Open yumianhuli2 opened 2 years ago
This repo uses pytorch-lightning as the trainer. It's convenient to do single-gpu or multi-gpu training by simply setting the gpu number:
python train.py --root /path/to/dataset_root/ --embed_dim 128 --gpus #YOUR_GPU_NUM
If I remember correctly, by default this will use Pytorch DDP Spawn strategy for multi-gpu training.
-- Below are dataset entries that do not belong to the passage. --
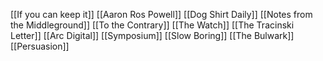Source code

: [[If you can keep it]]
[[Aaron Ros Powell]]
[[Dog Shirt Daily]]
[[Notes from the Middleground]]
[[To the Contrary]]
[[The Watch]]
[[The Tracinski Letter]]
[[Arc Digital]]
[[Symposium]]
[[Slow Boring]]
[[The Bulwark]]
[[Persuasion]]
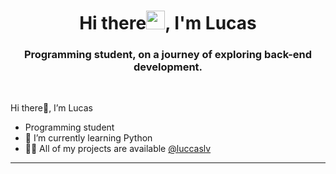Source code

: <h1 align="center">Hi there<img width="30px" src="https://raw.githubusercontent.com/iampavangandhi/iampavangandhi/master/gifs/Hi.gif">, I'm Lucas</h1>
<h3 font-size="20" align="center">Programming student, on a journey of exploring back-end development.</h3>
<br>

Hi there👋, I’m Lucas
- Programming student
- 🌱 I’m currently learning Python
- 👨‍💻 All of my projects are available [@luccaslv](https://github.com/luccaslv)
----
<!---
### Github stats:

[![](https://github-readme-stats.vercel.app/api?username=luccaslv&show_icons=true&theme=tokyonight&hide_border=true&locale=en)](https://github.com/luccaslv)
[![](https://github-readme-streak-stats.herokuapp.com/?user=luccaslv&theme=material-palenight)](https://github.com/luccaslv)

----
--->
<!---
luccaslv/luccaslv is a ✨ special ✨ repository because its `README.md` (this file) appears on your GitHub profile.
You can click the Preview link to take a look at your changes.
--->

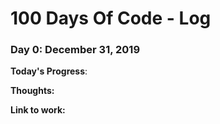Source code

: # 100 Days Of Code - Log

### Day 0: December 31, 2019

**Today's Progress**: 

**Thoughts:** 

**Link to work:**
If you want to use Pytorch DDP instead (which should be faster than DDP Spawn in general), you can add one line to train.py:
parser.add_argument('--strategy', type=str, default='ddp')
Let me know if it works.
@yumianhuli2 To reproduce the results in the paper when using multi-gpu training, please also make sure that the effective batch size (batch_size * gpu_num) is 32. For example, if you use 4 gpus, then the batch size per gpu should be 8:
python train.py --root /path/to/dataset_root/ --embed_dim 128 --gpus 4 --train_batch_size 8
Thank you!
Thank you for your outstanding work!If the batchsize is changed, does the learning rate need to be adjusted accordingly?
@tandangzuoren I believe the learning rate should be adjusted. The number of epochs may also need to be changed.
@ZikangZhou Thank you for your advice on this. May I know why 32 is the effective batch size?
Hello! How to use GPU and multi-card for training? The default card 0 is the CPU for training. Thank U!